Mr. Malthus's first octavo volume on this subject (published in the year 1798) was intended as an answer to Mr. Godwin's Enquiry concerning Political
Justice. It was well got up for the purpose, and had an immediate effect. It was what in the language of the ring is called a facer. It made Mr. Godwin and the other advocates of Modern Philosophy look about them. It may be almost doubted whether Mr. Malthus was in the first instance serious in many things that he threw out, or whether he did not hazard the whole as an amusing and extreme paradox, which might puzzle the reader as it had done himself in an idle moment, but to which no practical consequence whatever could attach.
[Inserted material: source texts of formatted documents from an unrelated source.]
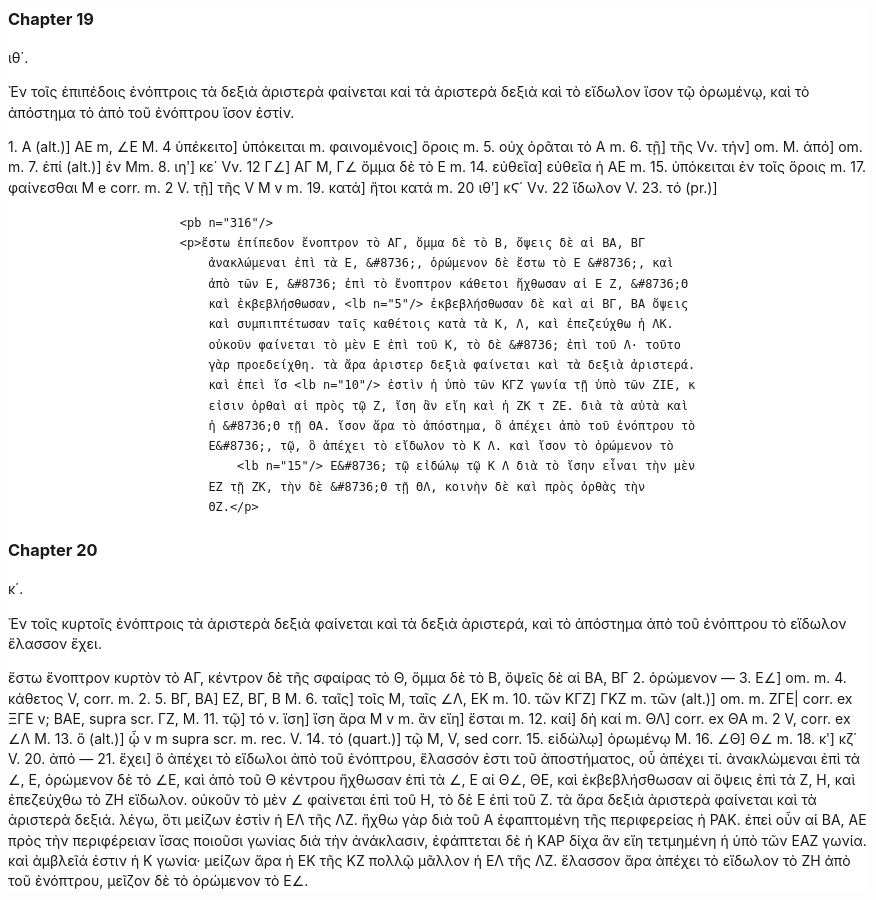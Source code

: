 
### Chapter 19

<lb n="20"/>
                            <head>ιθ΄.</head>
                            <p>Ἐν τοῖς ἐπιπέδοις ἐνόπτροις τὰ δεξιὰ ἀριστερὰ φαίνεται καὶ τὰ
                                ἀριστερὰ δεξιὰ καὶ τὸ εἴδωλον ἴσον τῷ ὁρωμένῳ, καὶ τὸ ἀπόστημα τὸ
                                ἀπὸ τοῦ ἐνόπτρου ἴσον ἐστίν.</p>
                            <note type="footnote">1. Α (alt.)] ΑΕ m, &#8736;Ε M. 4 ὑπέκειτο]
                                ὑπόκειται m. φαινομένοις] ὅροις m. 5. οὐχ ὁρᾶται τὸ Α m. 6. τῇ] τῆς
                                Vv. τήν] om. M. ἀπό] om. m. 7. ἐπί (alt.)] ἐν Mm.</note>
                            <note type="footnote">8. ιηʹ] κε΄ Vv. 12 Γ&#8736;] ΑΓ M, Γ&#8736; ὄμμα
                                δὲ τὸ Ε m. 14. εὐθεῖα] εὐθεῖα ἡ ΑΕ m. 15. ὑπόκειται ἐν τοῖς ὅροις m.
                                17. φαίνεσθαι M e corr. m. 2 V. τῇ] τῆς V M v m. 19. κατά] ἤτοι κατά
                                m. 20 ιθʹ] κϚ΄ Vv. 22 ἴδωλον V. 23. τό (pr.)]</note>

                            <pb n="316"/>
                            <p>ἔστω ἐπίπεδον ἔνοπτρον τὸ ΑΓ, ὄμμα δὲ τὸ Β, ὄψεις δὲ αἱ ΒΑ, ΒΓ
                                ἀνακλώμεναι ἐπὶ τὰ Ε, &#8736;, ὁρώμενον δὲ ἔστω τὸ Ε &#8736;, καὶ
                                ἀπὸ τῶν Ε, &#8736; ἐπὶ τὸ ἔνοπτρον κάθετοι ἤχθωσαν αἱ Ε Ζ, &#8736;Θ
                                καὶ ἐκβεβλήσθωσαν, <lb n="5"/> ἐκβεβλήσθωσαν δὲ καὶ αἱ ΒΓ, ΒΑ ὄψεις
                                καὶ συμπιπτέτωσαν ταῖς καθέτοις κατὰ τὰ Κ, Λ, καὶ ἐπεζεύχθω ἡ ΛΚ.
                                οὐκοῦν φαίνεται τὸ μὲν Ε ἐπὶ τοῦ Κ, τὸ δὲ &#8736; ἐπὶ τοῦ Λ· τοῦτο
                                γὰρ προεδείχθη. τὰ ἄρα ἀριστερ δεξιὰ φαίνεται καὶ τὰ δεξιὰ ἀριστερά.
                                καὶ ἐπεὶ ἴσ <lb n="10"/> ἐστὶν ἡ ὑπὸ τῶν ΚΓΖ γωνία τῇ ὑπὸ τῶν ΖΙΕ, κ
                                εἰσιν ὀρθαὶ αἱ πρὸς τῷ Ζ, ἴση ἂν εἴη καὶ ἡ ΖΚ τ ΖΕ. διὰ τὰ αὐτὰ καὶ
                                ἡ &#8736;Θ τῇ ΘΑ. ἴσον ἄρα τὸ ἀπόστημα, ὃ ἀπέχει ἀπὸ τοῦ ἐνόπτρου τὸ
                                Ε&#8736;, τῷ, ὃ ἀπέχει τὸ εἴδωλον τὸ Κ Λ. καὶ ἴσον τὸ ὁρώμενον τὸ
                                    <lb n="15"/> Ε&#8736; τῷ εἰδώλῳ τῷ Κ Λ διὰ τὸ ἴσην εἶναι τὴν μὲν
                                ΕΖ τῇ ΖΚ, τὴν δὲ &#8736;Θ τῇ ΘΛ, κοινὴν δὲ καὶ πρὸς ὀρθὰς τὴν
                                ΘΖ.</p>


### Chapter 20

<head>κ΄.</head>
                            <p>Ἐν τοῖς κυρτοῖς ἐνόπτροις τὰ ἀριστερὰ δεξιὰ φαίνεται <lb n="20"/> καὶ
                                τὰ δεξιὰ ἀριστερά, καὶ τὸ ἀπόστημα ἀπὸ τοῦ ἐνόπτρου τὸ εἴδωλον
                                ἔλασσον ἔχει.</p>
                            <p>ἔστω ἔνοπτρον κυρτὸν τὸ ΑΓ, κέντρον δὲ τῆς σφαίρας τὸ Θ, ὄμμα δὲ τὸ
                                Β, ὄψεῖς δὲ αἱ ΒΑ, ΒΓ <note type="footnote">2. ὁρώμενον — 3.
                                    Ε&#8736;] om. m. 4. κάθετος V, corr. m. 2. 5. ΒΓ, ΒΑ] ΕΖ, ΒΓ, Β
                                    M. 6. ταῖς] τοῖς M, ταῖς &#8736;Λ, ΕΚ m. 10. τῶν ΚΓΖ] ΓΚΖ m. τῶν
                                    (alt.)] om. m.</note>
                                <note type="footnote">ΖΓΕ| corr. ex ΞΓΕ v; ΒΑΕ, supra scr. ΓΖ, M.
                                    11. τῷ] τό v. ἴση] ἴση ἄρα M v m. ἂν εἴη] ἔσται m. 12. καί] δὴ
                                    καί m. ΘΛ] corr. ex ΘΑ m. 2 V, corr. ex &#8736;Λ M. 13. ὅ
                                    (alt.)] ᾧ v m supra scr. m. rec. V. 14. τό (quart.)] τῷ M, V,
                                    sed corr. 15. εἰδώλῳ] ὁρωμένῳ M. 16. &#8736;Θ] Θ&#8736;
                                    m.</note>
                                <note type="footnote">18. κʹ] κζ΄ V. 20. ἀπό — 21. ἔχει] ὃ ἀπέχει τὸ
                                    εἴδωλοι ἀπὸ τοῦ ἐνόπτρου, ἔλασσόν ἐστι τοῦ ἀποστήματος, οὗ
                                    ἀπέχει τί.</note>
                                <pb n="318"/> ἀνακλώμεναι ἐπὶ τὰ &#8736;, Ε, ὁρώμενον δὲ τὸ
                                &#8736;Ε, καὶ ἀπὸ τοῦ Θ κέντρου ἤχθωσαν ἐπὶ τὰ &#8736;, Ε αἱ
                                Θ&#8736;, ΘΕ, καὶ ἐκβεβλήσθωσαν αἱ ὄψεις ἐπὶ τὰ Ζ, Η, καὶ ἐπεζεύχθω
                                τὸ ΖΗ εἴδωλον. οὐκοῦν τὸ μὲν &#8736; φαίνεται ἐπὶ τοῦ Η, <lb n="5"/>
                                τὸ δὲ Ε ἐπὶ τοῦ Ζ. τὰ ἄρα δεξιὰ ἀριστερὰ φαίνεται καὶ τὰ ἀριστερὰ
                                δεξιά. λέγω, ὅτι μείζων ἐστὶν ἡ ΕΛ τῆς ΛΖ. ἤχθω γὰρ διὰ τοῦ Α
                                ἐφαπτομένη τῆς περιφερείας ἡ ΡΑΚ. ἐπεὶ οὖν αἱ ΒΑ, ΑΕ πρὸς τὴν
                                περιφέρειαν ἴσας ποιοῦσι γωνίας διὰ τὴν ἀνάκλασιν, ἐφάπτεται <lb
                                    n="10"/> δὲ ἡ ΚΑΡ δίχα ἂν εἴη τετμημένη ἡ ὑπὸ τῶν ΕΑΖ γωνία. καὶ
                                ἀμβλεῖά ἐστιν ἡ Κ γωνία· μείζων ἄρα ἡ ΕΚ τῆς ΚΖ πολλῷ μᾶλλον ἡ ΕΛ
                                τῆς ΛΖ. ἔλασσον ἄρα ἀπέχει τὸ εἴδωλον τὸ ΖΗ ἀπὸ τοῦ ἐνόπτρου, μεῖζον
                                δὲ τὸ ὁρώμενον τὸ Ε&#8736;.</p>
This state of mind would probably continue till the irritation of enemies and the encouragement of friends convinced him that what he had at first exhibited as an idle fancy was in fact a very valuable discovery, or “ like the toad ugly and venomous, had yet a precious jewel in its head.” Such a supposition would at least account for some things in the original Essay, which scarcely any writer would venture upon, except as professed exercises of ingenuity, and which have been since in part retracted. But a wrong bias was thus given, and the author's theory was thus rendered warped, disjointed, and sophistical from the very outset.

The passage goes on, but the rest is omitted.